A Massachusetts resident identifying herself only as "Safi," who asked that her last name not be used for fear of retribution against her relatives in Afghanistan, ties a bow around a keepsake teddy bear Tuesday, Nov. 9, 2021, during an interview with The Associated Press. Thousands of Afghans have applied for temporary admission into the U.S. for humanitarian reasons, but few have been approved since the Taliban recaptured control of their homeland. "We're worried for their lives," said Safi, whose family is sponsoring some 20 other relatives seeking humanitarian parole. (AP Photo/Steven Senne)More than 28,000 Afghans have applied for temporary admission into the U.S. for humanitarian reasons since shortly before the Taliban recaptured Afghanistan and sparked a chaotic U.S. withdrawal, but only about 100 of them have been approved, according to federal officials.

U.S. Citizenship and Immigration Services has struggled to keep up with the surge in applicants to a little-used program known as humanitarian parole but promises it’s ramping up staff to address the growing backlog.

Afghan families in the U.S. and the immigrant groups supporting them say the slow pace of approvals threatens the safety of their loved ones, who face an uncertain future under the hard-line Islamic government because of their ties to the West.
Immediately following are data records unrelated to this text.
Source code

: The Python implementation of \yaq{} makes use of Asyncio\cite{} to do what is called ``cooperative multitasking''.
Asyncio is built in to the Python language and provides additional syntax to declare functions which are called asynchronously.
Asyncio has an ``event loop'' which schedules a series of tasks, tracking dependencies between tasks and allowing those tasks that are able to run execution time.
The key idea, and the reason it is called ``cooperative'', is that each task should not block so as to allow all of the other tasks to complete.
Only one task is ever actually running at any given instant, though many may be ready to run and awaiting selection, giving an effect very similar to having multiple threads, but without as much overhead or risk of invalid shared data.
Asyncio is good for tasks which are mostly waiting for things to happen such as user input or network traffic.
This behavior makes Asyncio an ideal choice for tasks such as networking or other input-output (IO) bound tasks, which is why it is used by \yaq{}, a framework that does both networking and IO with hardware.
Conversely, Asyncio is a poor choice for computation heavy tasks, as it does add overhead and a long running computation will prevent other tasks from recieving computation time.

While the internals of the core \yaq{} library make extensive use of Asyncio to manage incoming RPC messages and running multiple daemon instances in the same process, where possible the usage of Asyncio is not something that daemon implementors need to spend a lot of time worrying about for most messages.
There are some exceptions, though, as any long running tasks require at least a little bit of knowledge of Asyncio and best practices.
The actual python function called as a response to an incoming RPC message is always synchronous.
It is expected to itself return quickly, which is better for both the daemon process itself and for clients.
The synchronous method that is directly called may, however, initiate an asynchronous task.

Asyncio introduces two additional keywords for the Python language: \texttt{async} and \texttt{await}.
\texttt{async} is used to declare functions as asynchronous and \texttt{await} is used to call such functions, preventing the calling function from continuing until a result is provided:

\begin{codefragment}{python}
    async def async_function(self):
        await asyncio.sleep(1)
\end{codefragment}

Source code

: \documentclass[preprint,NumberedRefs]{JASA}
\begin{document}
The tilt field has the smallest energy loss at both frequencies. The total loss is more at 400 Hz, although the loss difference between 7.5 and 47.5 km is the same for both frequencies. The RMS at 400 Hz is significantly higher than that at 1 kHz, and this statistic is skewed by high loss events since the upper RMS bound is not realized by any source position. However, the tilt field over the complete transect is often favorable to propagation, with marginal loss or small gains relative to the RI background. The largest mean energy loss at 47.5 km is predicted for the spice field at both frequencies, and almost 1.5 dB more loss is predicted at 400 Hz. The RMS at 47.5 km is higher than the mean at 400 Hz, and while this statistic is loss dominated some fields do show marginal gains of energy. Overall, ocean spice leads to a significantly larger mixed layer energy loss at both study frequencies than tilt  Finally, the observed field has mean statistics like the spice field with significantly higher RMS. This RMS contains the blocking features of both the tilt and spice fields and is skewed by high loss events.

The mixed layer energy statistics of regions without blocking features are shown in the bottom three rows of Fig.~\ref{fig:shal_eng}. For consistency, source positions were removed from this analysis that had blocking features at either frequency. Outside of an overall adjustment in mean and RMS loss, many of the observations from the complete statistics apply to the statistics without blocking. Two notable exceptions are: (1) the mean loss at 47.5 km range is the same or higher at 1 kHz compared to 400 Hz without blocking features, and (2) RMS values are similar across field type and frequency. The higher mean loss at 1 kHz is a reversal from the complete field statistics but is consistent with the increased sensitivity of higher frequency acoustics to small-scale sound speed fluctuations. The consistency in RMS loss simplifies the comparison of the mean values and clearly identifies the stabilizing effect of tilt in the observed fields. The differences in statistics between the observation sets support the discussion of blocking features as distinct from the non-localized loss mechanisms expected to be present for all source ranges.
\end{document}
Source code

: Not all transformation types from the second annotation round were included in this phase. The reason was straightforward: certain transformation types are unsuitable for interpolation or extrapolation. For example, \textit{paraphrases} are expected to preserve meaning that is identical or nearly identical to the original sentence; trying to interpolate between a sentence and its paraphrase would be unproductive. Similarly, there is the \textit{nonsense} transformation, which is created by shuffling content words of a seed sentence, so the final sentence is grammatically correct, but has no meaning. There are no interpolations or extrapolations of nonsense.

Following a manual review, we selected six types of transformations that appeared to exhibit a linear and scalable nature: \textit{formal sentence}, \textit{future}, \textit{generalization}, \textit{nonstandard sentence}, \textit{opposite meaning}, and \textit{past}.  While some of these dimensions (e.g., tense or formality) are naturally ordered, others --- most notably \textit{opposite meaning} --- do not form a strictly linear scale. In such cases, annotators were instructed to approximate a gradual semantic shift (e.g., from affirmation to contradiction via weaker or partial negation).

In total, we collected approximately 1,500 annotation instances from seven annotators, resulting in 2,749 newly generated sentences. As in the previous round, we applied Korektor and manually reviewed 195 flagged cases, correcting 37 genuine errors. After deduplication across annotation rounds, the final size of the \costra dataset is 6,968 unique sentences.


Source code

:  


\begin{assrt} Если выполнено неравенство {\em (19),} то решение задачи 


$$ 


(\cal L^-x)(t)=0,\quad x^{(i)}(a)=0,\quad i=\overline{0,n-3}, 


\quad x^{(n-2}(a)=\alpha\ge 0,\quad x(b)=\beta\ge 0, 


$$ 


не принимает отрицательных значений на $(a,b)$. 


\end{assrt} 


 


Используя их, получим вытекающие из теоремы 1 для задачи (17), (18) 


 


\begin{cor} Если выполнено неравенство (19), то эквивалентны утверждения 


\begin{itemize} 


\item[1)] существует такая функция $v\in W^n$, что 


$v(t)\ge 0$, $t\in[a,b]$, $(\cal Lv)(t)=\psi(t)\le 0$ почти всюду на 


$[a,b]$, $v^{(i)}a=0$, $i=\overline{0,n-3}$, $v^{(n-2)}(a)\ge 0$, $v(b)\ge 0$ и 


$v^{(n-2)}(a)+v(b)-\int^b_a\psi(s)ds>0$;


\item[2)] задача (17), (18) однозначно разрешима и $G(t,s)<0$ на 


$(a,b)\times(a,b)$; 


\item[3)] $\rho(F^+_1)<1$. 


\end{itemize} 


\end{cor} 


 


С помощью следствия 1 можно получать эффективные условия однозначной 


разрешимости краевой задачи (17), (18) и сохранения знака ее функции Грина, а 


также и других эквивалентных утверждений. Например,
“We’re worried for their lives,” says Safi, a Massachusetts resident whose family is sponsoring 21 relatives seeking humanitarian parole. “Sometimes, I think there will be a day when I wake up and receive a call saying that they’re no more.” The 38-year-old U.S. permanent resident, who asked that her last name not be used for fear of retribution against her relatives, is hoping to bring over her sister, her uncle and their families. She says the families have been in hiding and their house was destroyed in a recent bombing because her uncle had been a prominent local official before the Taliban took over.